Bovespa futures gained, a sign the stock gauge may rebound from yesterday’s drop, after inflation slowed more than forecast in Sao Paulo, Brazil’s biggest city, spurring speculation policy makers will have more room to lower borrowing costs to shore up growth.
Card-payment processor Cielo SA (CIEL3) may move after it reported fourth-quarter net income of 504.5 million reais ($292.6 million), exceeding forecasts. Cia. Energetica de Minas Gerais, a state-controlled electricity utility, may be active after it agreed to buy 40 percent of gas distributor Gas Brasiliano Distribuidora SA from Petroleo Brasileiro SA (PETR4).

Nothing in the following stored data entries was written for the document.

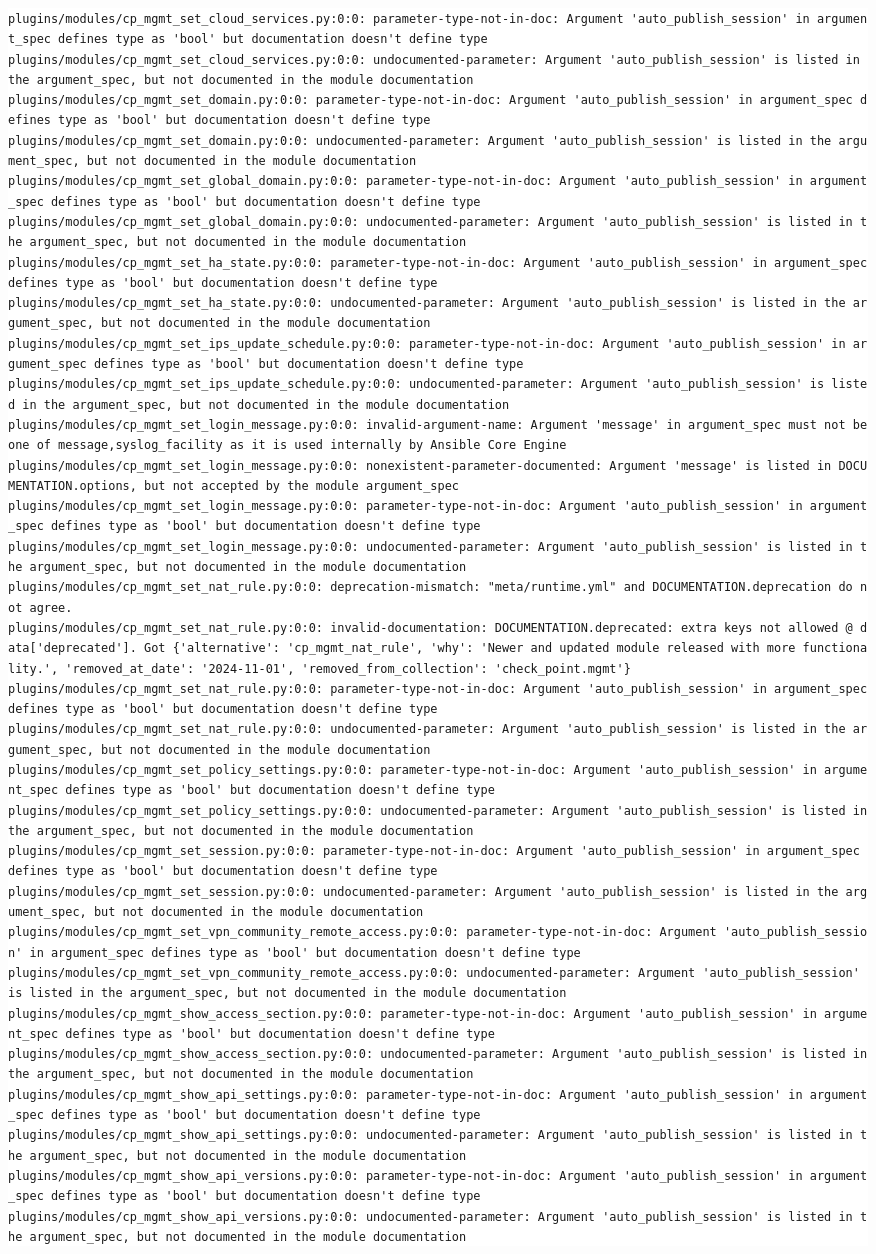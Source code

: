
 ``` text
plugins/modules/cp_mgmt_set_cloud_services.py:0:0: parameter-type-not-in-doc: Argument 'auto_publish_session' in argument_spec defines type as 'bool' but documentation doesn't define type
plugins/modules/cp_mgmt_set_cloud_services.py:0:0: undocumented-parameter: Argument 'auto_publish_session' is listed in the argument_spec, but not documented in the module documentation
plugins/modules/cp_mgmt_set_domain.py:0:0: parameter-type-not-in-doc: Argument 'auto_publish_session' in argument_spec defines type as 'bool' but documentation doesn't define type
plugins/modules/cp_mgmt_set_domain.py:0:0: undocumented-parameter: Argument 'auto_publish_session' is listed in the argument_spec, but not documented in the module documentation
plugins/modules/cp_mgmt_set_global_domain.py:0:0: parameter-type-not-in-doc: Argument 'auto_publish_session' in argument_spec defines type as 'bool' but documentation doesn't define type
plugins/modules/cp_mgmt_set_global_domain.py:0:0: undocumented-parameter: Argument 'auto_publish_session' is listed in the argument_spec, but not documented in the module documentation
plugins/modules/cp_mgmt_set_ha_state.py:0:0: parameter-type-not-in-doc: Argument 'auto_publish_session' in argument_spec defines type as 'bool' but documentation doesn't define type
plugins/modules/cp_mgmt_set_ha_state.py:0:0: undocumented-parameter: Argument 'auto_publish_session' is listed in the argument_spec, but not documented in the module documentation
plugins/modules/cp_mgmt_set_ips_update_schedule.py:0:0: parameter-type-not-in-doc: Argument 'auto_publish_session' in argument_spec defines type as 'bool' but documentation doesn't define type
plugins/modules/cp_mgmt_set_ips_update_schedule.py:0:0: undocumented-parameter: Argument 'auto_publish_session' is listed in the argument_spec, but not documented in the module documentation
plugins/modules/cp_mgmt_set_login_message.py:0:0: invalid-argument-name: Argument 'message' in argument_spec must not be one of message,syslog_facility as it is used internally by Ansible Core Engine
plugins/modules/cp_mgmt_set_login_message.py:0:0: nonexistent-parameter-documented: Argument 'message' is listed in DOCUMENTATION.options, but not accepted by the module argument_spec
plugins/modules/cp_mgmt_set_login_message.py:0:0: parameter-type-not-in-doc: Argument 'auto_publish_session' in argument_spec defines type as 'bool' but documentation doesn't define type
plugins/modules/cp_mgmt_set_login_message.py:0:0: undocumented-parameter: Argument 'auto_publish_session' is listed in the argument_spec, but not documented in the module documentation
plugins/modules/cp_mgmt_set_nat_rule.py:0:0: deprecation-mismatch: "meta/runtime.yml" and DOCUMENTATION.deprecation do not agree.
plugins/modules/cp_mgmt_set_nat_rule.py:0:0: invalid-documentation: DOCUMENTATION.deprecated: extra keys not allowed @ data['deprecated']. Got {'alternative': 'cp_mgmt_nat_rule', 'why': 'Newer and updated module released with more functionality.', 'removed_at_date': '2024-11-01', 'removed_from_collection': 'check_point.mgmt'}
plugins/modules/cp_mgmt_set_nat_rule.py:0:0: parameter-type-not-in-doc: Argument 'auto_publish_session' in argument_spec defines type as 'bool' but documentation doesn't define type
plugins/modules/cp_mgmt_set_nat_rule.py:0:0: undocumented-parameter: Argument 'auto_publish_session' is listed in the argument_spec, but not documented in the module documentation
plugins/modules/cp_mgmt_set_policy_settings.py:0:0: parameter-type-not-in-doc: Argument 'auto_publish_session' in argument_spec defines type as 'bool' but documentation doesn't define type
plugins/modules/cp_mgmt_set_policy_settings.py:0:0: undocumented-parameter: Argument 'auto_publish_session' is listed in the argument_spec, but not documented in the module documentation
plugins/modules/cp_mgmt_set_session.py:0:0: parameter-type-not-in-doc: Argument 'auto_publish_session' in argument_spec defines type as 'bool' but documentation doesn't define type
plugins/modules/cp_mgmt_set_session.py:0:0: undocumented-parameter: Argument 'auto_publish_session' is listed in the argument_spec, but not documented in the module documentation
plugins/modules/cp_mgmt_set_vpn_community_remote_access.py:0:0: parameter-type-not-in-doc: Argument 'auto_publish_session' in argument_spec defines type as 'bool' but documentation doesn't define type
plugins/modules/cp_mgmt_set_vpn_community_remote_access.py:0:0: undocumented-parameter: Argument 'auto_publish_session' is listed in the argument_spec, but not documented in the module documentation
plugins/modules/cp_mgmt_show_access_section.py:0:0: parameter-type-not-in-doc: Argument 'auto_publish_session' in argument_spec defines type as 'bool' but documentation doesn't define type
plugins/modules/cp_mgmt_show_access_section.py:0:0: undocumented-parameter: Argument 'auto_publish_session' is listed in the argument_spec, but not documented in the module documentation
plugins/modules/cp_mgmt_show_api_settings.py:0:0: parameter-type-not-in-doc: Argument 'auto_publish_session' in argument_spec defines type as 'bool' but documentation doesn't define type
plugins/modules/cp_mgmt_show_api_settings.py:0:0: undocumented-parameter: Argument 'auto_publish_session' is listed in the argument_spec, but not documented in the module documentation
plugins/modules/cp_mgmt_show_api_versions.py:0:0: parameter-type-not-in-doc: Argument 'auto_publish_session' in argument_spec defines type as 'bool' but documentation doesn't define type
plugins/modules/cp_mgmt_show_api_versions.py:0:0: undocumented-parameter: Argument 'auto_publish_session' is listed in the argument_spec, but not documented in the module documentation
```

[ci-testing]: https://docs.ansible.com/ansible/latest/community/collection_contributors/collection_requirements.html#ci-testing
[repo-mgmt]: https://docs.ansible.com/ansible/latest/community/collection_contributors/collection_requirements.html#repository-management
[removal]: https://github.com/ansible-collections/overview/blob/main/removal_from_ansible.rst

Bovespa futures rose less than 0.1 percent to 65,850 at 10:47 a.m. in Sao Paulo. The real weakened 0.2 percent to 1.7248 per U.S. dollar.
Consumer prices, as measured by the Foundation Economics Research Institute in Sao Paulo, climbed 0.42 percent in the four weeks ended Feb. 7, below the median estimate of a 0.57 percent increase among 19 analysts polled by Bloomberg.
“The latest inflation figures have come in better than expected, which is positive for stocks, as it shows there may be more room for further rate cuts,” Rogerio Freitas, a partner at hedge fund Teorica Investimentos, said by phone from Rio de Janeiro. “This is particularly positive for companies that depend on domestic consumption, which in this scenario of lower borrowing costs should perform better than the market average.”
The Bovespa has advanced 16 percent this year, after slumping 18 percent in 2011, buoyed by Brazil’s interest-rate cuts, signs of growth in the U.S. and renewed optimism Europe may be closer to solving its debt crisis. The gauge trades at 10.4 times analysts’ earnings estimates, in line with the ratio for MSCI Inc.’s measure of 21 developing nations’ equities, weekly data compiled by Bloomberg show.
Traders moved 7.96 billion reais in stocks in Sao Paulo yesterday, data compiled by Bloomberg show. That compares with a daily average of 6.53 billion reais this year through Feb. 3, according to data from the exchange.